Accounting is about quantitative information that is usually financial in nature. It should provide useful information for making decisions concerning the allocation of scarce resources and opportunity costs. Management accounting is primarily directed towards internal use and decision making, and is unregulated. Financial accounting for external review and evaluation and is regulated. Management accounting is used for stewardship, planning, control and decision making. Financial accounting provides external reviewers an annual report which includes an income statement, a balance sheet, a statement of changes in equity, a cash flow statement, plus any information required by law and willingly expressed by the company. As an entity grows owners and shareholders become more reliant on financial accounts rather than managerial accounts. Other external users include lenders, suppliers, customers, employees, government and the general public.

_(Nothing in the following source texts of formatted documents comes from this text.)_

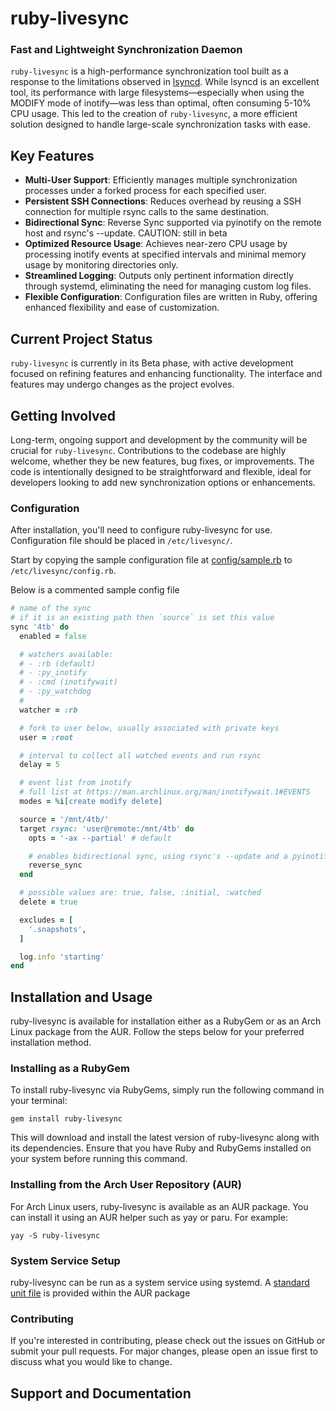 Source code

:# ruby-livesync
### Fast and Lightweight Synchronization Daemon

`ruby-livesync` is a high-performance synchronization tool built as a response to the limitations observed in [lsyncd](https://github.com/lsyncd/lsyncd).
While lsyncd is an excellent tool, its performance with large filesystems—especially when using the MODIFY mode of inotify—was less than optimal, often consuming 5-10% CPU usage.
This led to the creation of `ruby-livesync`, a more efficient solution designed to handle large-scale synchronization tasks with ease.

## Key Features

- **Multi-User Support**: Efficiently manages multiple synchronization processes under a forked process for each specified user.
- **Persistent SSH Connections**: Reduces overhead by reusing a SSH connection for multiple rsync calls to the same destination.
- **Bidirectional Sync**: Reverse Sync supported via pyinotify on the remote host and rsync's --update. CAUTION: still in beta
- **Optimized Resource Usage**: Achieves near-zero CPU usage by processing inotify events at specified intervals and minimal memory usage by monitoring directories only.
- **Streamlined Logging**: Outputs only pertinent information directly through systemd, eliminating the need for managing custom log files.
- **Flexible Configuration**: Configuration files are written in Ruby, offering enhanced flexibility and ease of customization.

## Current Project Status

`ruby-livesync` is currently in its Beta phase, with active development focused on refining features and enhancing functionality.
The interface and features may undergo changes as the project evolves.

## Getting Involved

Long-term, ongoing support and development by the community will be crucial for `ruby-livesync`.
Contributions to the codebase are highly welcome, whether they be new features, bug fixes, or improvements.
The code is intentionally designed to be straightforward and flexible, ideal for developers looking to add new synchronization options or enhancements.

### Configuration
After installation, you'll need to configure ruby-livesync for use. Configuration file should be placed in `/etc/livesync/`.

Start by copying the sample configuration file at [config/sample.rb](config/sample.rb) to `/etc/livesync/config.rb`.

Below is a commented sample config file
```ruby
# name of the sync
# if it is an existing path then `source` is set this value
sync '4tb' do
  enabled = false

  # watchers available:
  # - :rb (default)
  # - :py_inotify
  # - :cmd (inotifywait)
  # - :py_watchdog
  #
  watcher = :rb

  # fork to user below, usually associated with private keys 
  user = :root

  # interval to collect all watched events and run rsync
  delay = 5

  # event list from inotify
  # full list at https://man.archlinux.org/man/inotifywait.1#EVENTS
  modes = %i[create modify delete]

  source = '/mnt/4tb/'
  target rsync: 'user@remote:/mnt/4tb' do
    opts = '-ax --partial' # default

    # enables bidirectional sync, using rsync's --update and a pyinotify based watcher
    reverse_sync
  end

  # possible values are: true, false, :initial, :watched
  delete = true

  excludes = [
    '.snapshots',
  ]

  log.info 'starting'
end
```

## Installation and Usage

ruby-livesync is available for installation either as a RubyGem or as an Arch Linux package from the AUR. Follow the steps below for your preferred installation method.

### Installing as a RubyGem
To install ruby-livesync via RubyGems, simply run the following command in your terminal:
```
gem install ruby-livesync
```
This will download and install the latest version of ruby-livesync along with its dependencies. Ensure that you have Ruby and RubyGems installed on your system before running this command.

### Installing from the Arch User Repository (AUR)
For Arch Linux users, ruby-livesync is available as an AUR package. You can install it using an AUR helper such as yay or paru. For example:
```
yay -S ruby-livesync
```

### System Service Setup
ruby-livesync can be run as a system service using systemd. A [standard unit file](livesync.service) is provided within the AUR package

### Contributing

If you're interested in contributing, please check out the issues on GitHub or submit your pull requests.
For major changes, please open an issue first to discuss what you would like to change.

## Support and Documentation

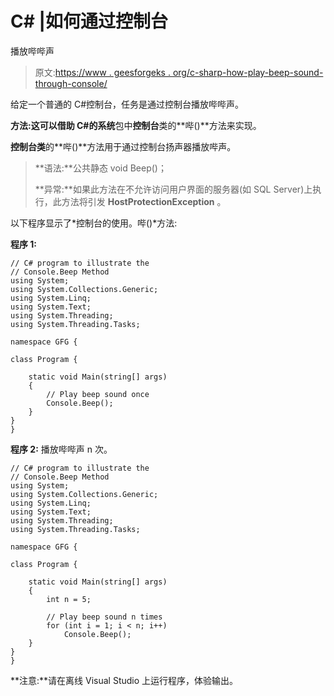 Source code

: # C# |如何通过控制台

播放哔哔声

> 原文:[https://www . geesforgeks . org/c-sharp-how-play-beep-sound-through-console/](https://www.geeksforgeeks.org/c-sharp-how-to-play-beep-sound-through-console/)

给定一个普通的 C#控制台，任务是通过控制台播放哔哔声。

**方法:**这可以借助 C#的**系统**包中**控制台**类的**哔()**方法来实现。

**控制台类**的**哔()**方法用于通过控制台扬声器播放哔声。

> **语法:**公共静态 void Beep()；
> 
> **异常:**如果此方法在不允许访问用户界面的服务器(如 SQL Server)上执行，此方法将引发 **HostProtectionException** 。

以下程序显示了*控制台的使用。哔()*方法:

**程序 1:**

```
// C# program to illustrate the
// Console.Beep Method
using System;
using System.Collections.Generic;
using System.Linq;
using System.Text;
using System.Threading;
using System.Threading.Tasks;

namespace GFG {

class Program {

    static void Main(string[] args)
    {
        // Play beep sound once
        Console.Beep();
    }
}
}
```

**程序 2:** 播放哔哔声 n 次。

```
// C# program to illustrate the
// Console.Beep Method
using System;
using System.Collections.Generic;
using System.Linq;
using System.Text;
using System.Threading;
using System.Threading.Tasks;

namespace GFG {

class Program {

    static void Main(string[] args)
    {
        int n = 5;

        // Play beep sound n times
        for (int i = 1; i < n; i++)
            Console.Beep();
    }
}
}
```

**注意:**请在离线 Visual Studio 上运行程序，体验输出。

Financial accounting information is limited because it relate to information in the past, whereas decision that need to be taken relate to the future. Accuracy of information is often questionable e.g., under what category does a half-finished building belong to? Accounting has to estimate the monetary value of assets which may not be realised. Finally, although accounting information is expressed in monetary terms, the value of money is not stable.

Accounting is a business function with subtle but pervasive effects, whose knowledge can be misapplied. An entity will use different accounting systems depending on the size of the organisation, the type of business, the simplicity or complexity of the activity, technology, the structure of the organisation, whether it is for- or not-for-profit and, of course, the regulatory environment. A business can fail even if it has an excellent accounting system - although such a systems should be able to give warning signs. However a business is unlikely to succeed without an excellent accounting system.

Accounting information has economic consequences, meant here as the results influencing accounting policies. Managers and firms and firms will choose policies based on the impact, via compensation, debt contracts and political costs. Compensation and debt contracts create incentives for managers to favour profit-increasing account, whereas political costs create incentives for managers to select accounting policies that decrease reported profit.